Sinatreide/2

Il posto si chiamava ancora Palatrussardi e tra il pubblico c’era Bettino Craxi. Ora sono morti tutti: Trussardi, Craxi, e Sinatra. Quella del 27 settembre 1986 fu una serata televisiva memorabile, con la diretta del primo concerto italiano di Frank Sinatra dopo venticinque anni di assenza. Aveva 71 anni e lo videro in otto milioni di telespettatori. Tra cui io, che ho ancora la cassetta TDK registrata con collegamenti di cavi che allora mi sembrarono prodigiosi.

Avevo vent’anni e questo dettaglio personale basterebbe a spiegare la grandezza di Sinatra: nessun altro settantenne con un repertorio risalente ad almeno un quarto di secolo prima sarebbe stato in grado di appassionarmi, a vent’anni. Ascoltavo i Simple Minds e la house music, nel 1986. E Sinatra. Canticchiavo “Cheek to cheek” come l’avevo sentita da lui (incastrando “right up to!” prima di “heaven!”), imitavo il suo modo di ripetere le effe in “I get a kick out of you”, mi compiacevo del modo in cui in “Softly as I leave you” sembrava dire “I will leave you, Sofri”. E poi quell’idea fantastica e molto Sinatra (un anticipo di “My way”) di scriversi una lettera d’amore da solo:

“Mi scriverò delle cose così dolci che ci resterò di stucco, e un sacco di baci in fondo: come sarò contento di riceverla!” .

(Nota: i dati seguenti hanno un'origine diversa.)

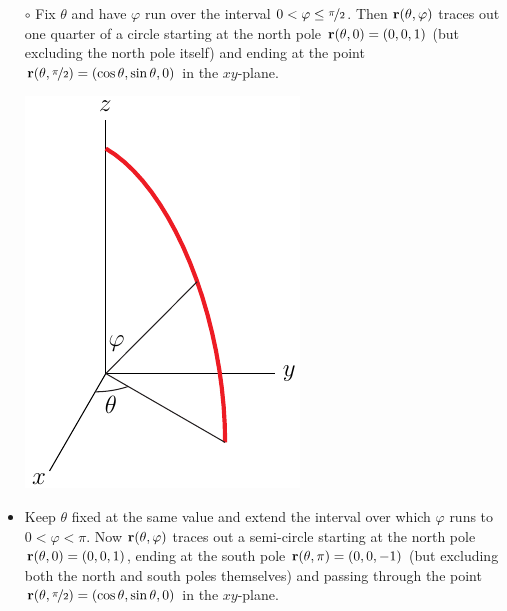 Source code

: \begin{eg}[Sphere]
\begin{itemize}\itemsep1pt \parskip0pt  %
\item[$\circ$]Fix $\theta$ and have $\varphi$ run over the interval 
$0<\varphi\le \nicefrac{\pi}{2}$. Then $\mathbf{r}(\theta,\varphi)$ traces out one quarter of a circle starting at the north pole $\mathbf{r}(\theta,0) = (0,0,1)$
(but excluding the north pole itself) and ending at the point
$\mathbf{r}(\theta,\nicefrac{\pi}{2}) = (\cos\theta,\sin\theta,0)$ in the $xy$-plane.
\begin{nfig}
\begin{center} 
   \includegraphics{sphericalRngA.pdf}
\end{center}
\end{nfig}

\item Keep $\theta$ fixed at the same value and extend the interval over which  
$\varphi$ runs to $0<\varphi<\pi$. Now $\mathbf{r}(\theta,\varphi)$ traces out a 
semi-circle starting at the north pole $\mathbf{r}(\theta,0) = (0,0,1)$,
ending at the south pole $\mathbf{r}(\theta,\pi) = (0,0,-1)$
(but excluding both the north and south poles themselves) and passing 
through the point
$\mathbf{r}(\theta,\nicefrac{\pi}{2}) = (\cos\theta,\sin\theta,0)$ in the $xy$-plane.


\end{itemize}
\end{eg}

Per non parlare di “Volami sulla luna e lascia che giochi tra le stelle”, una delle migliori canzoni da doccia di tutti i tempi. Dovrebbero insegnarlo nelle scuole, Sinatra. È morto esattamente dieci anni fa, il 14 maggio 1998. Era figlio di un pompiere siciliano e di una levatrice ligure. Speriamo che la Rai rimandi quel concerto.